→ **Exercise instructions**: Exactly the lines from the one that holds "Most sets are" to the end of the data below: retype these and nothing else.

*** Begin section ***

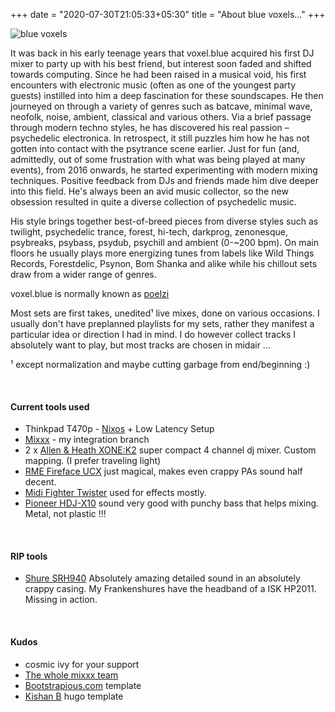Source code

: +++
date = "2020-07-30T21:05:33+05:30"
title = "About blue voxels…"
+++

![blue voxels][1]

It was back in his early teenage years that voxel.blue acquired his first DJ mixer to party up with his best friend, but interest soon faded and shifted towards computing. Since he had been raised in a musical void, his first encounters with electronic music (often as one of the youngest party guests) instilled into him a deep fascination for these soundscapes. He then journeyed on through a variety of genres such as batcave, minimal wave, neofolk, noise, ambient, classical and various others. Via a brief passage through modern techno styles, he has discovered his real passion – psychedelic electronica. In retrospect, it still puzzles him how he has not gotten into contact with the psytrance scene earlier.
Just for fun (and, admittedly, out of some frustration with what was being played at many events), from 2016 onwards, he started experimenting with modern mixing techniques. Positive feedback from DJs and friends made him dive deeper into this field. He's always been an avid music collector, so the new obsession resulted in quite a diverse collection of psychedelic music.

His style brings together best-of-breed pieces from diverse styles such as twilight, psychedelic trance, forest, hi-tech, darkprog, zenonesque, psybreaks, psybass, psydub, psychill and ambient (0-~200 bpm). On main floors he usually plays more energizing tunes from labels like Wild Things Records, Forestdelic, Psynon, Bom Shanka and alike while his chillout sets draw from a wider range of genres.


voxel.blue is normally known as [poelzi](http://poelzi.org)

Most sets are first takes, unedited¹ live mixes, done on various occasions. I usually don't have preplanned playlists for my sets, rather they manifest a particular idea or direction I had in mind. I do however collect tracks I absolutely want to play, but most tracks are chosen in midair …

¹ except normalization and maybe cutting garbage from end/beginning :)

<br>

#### Current tools used

* Thinkpad T470p - [Nixos](http://nixos.org) + Low Latency Setup
* [Mixxx](http://mixxx.org) - my integration branch
* 2 x [Allen & Heath XONE:K2](http://www.allen-heath.com/ahproducts/xonek2/) super compact 4 channel dj mixer. Custom mapping. (I prefer traveling light)
* [RME Fireface UCX](https://www.rme-audio.de/fireface-ucx.html) just magical, makes even crappy PAs sound half decent.
* [Midi Fighter Twister](https://store.djtechtools.com/products/midi-fighter-twister) used for effects mostly.
* [Pioneer HDJ-X10](https://www.pioneerdj.com/de-de/product/headphones/hdj-x10/black/overview/) sound very good with punchy bass that helps mixing. Metal, not plastic !!!

<br>

#### RIP tools

* [Shure SRH940](https://www.shure.com/americas/products/headphones/srh940-professional-reference-headphones) Absolutely amazing detailed sound in an absolutely crappy casing. My Frankenshures have the headband of a ISK HP2011. Missing in action.

<br>

#### Kudos

* cosmic ivy for your support
* [The whole mixxx team](http://mixxx.org)
* [Bootstrapious.com](https://bootstrapious.com/free-templates) template
* [Kishan B](https://github.com/kishaningithub) hugo template


[1]: /images/voxel-dream-about.png#center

*** End section ***

→ **The answer**:
Most sets are first takes, unedited¹ live mixes, done on various occasions. I usually don't have preplanned playlists for my sets, rather they manifest a particular idea or direction I had in mind. I do however collect tracks I absolutely want to play, but most tracks are chosen in midair …

¹ except normalization and maybe cutting garbage from end/beginning :)

<br>

#### Current tools used

* Thinkpad T470p - [Nixos](http://nixos.org) + Low Latency Setup
* [Mixxx](http://mixxx.org) - my integration branch
* 2 x [Allen & Heath XONE:K2](http://www.allen-heath.com/ahproducts/xonek2/) super compact 4 channel dj mixer. Custom mapping. (I prefer traveling light)
* [RME Fireface UCX](https://www.rme-audio.de/fireface-ucx.html) just magical, makes even crappy PAs sound half decent.
* [Midi Fighter Twister](https://store.djtechtools.com/products/midi-fighter-twister) used for effects mostly.
* [Pioneer HDJ-X10](https://www.pioneerdj.com/de-de/product/headphones/hdj-x10/black/overview/) sound very good with punchy bass that helps mixing. Metal, not plastic !!!

<br>

#### RIP tools

* [Shure SRH940](https://www.shure.com/americas/products/headphones/srh940-professional-reference-headphones) Absolutely amazing detailed sound in an absolutely crappy casing. My Frankenshures have the headband of a ISK HP2011. Missing in action.

<br>

#### Kudos

* cosmic ivy for your support
* [The whole mixxx team](http://mixxx.org)
* [Bootstrapious.com](https://bootstrapious.com/free-templates) template
* [Kishan B](https://github.com/kishaningithub) hugo template


[1]: /images/voxel-dream-about.png#center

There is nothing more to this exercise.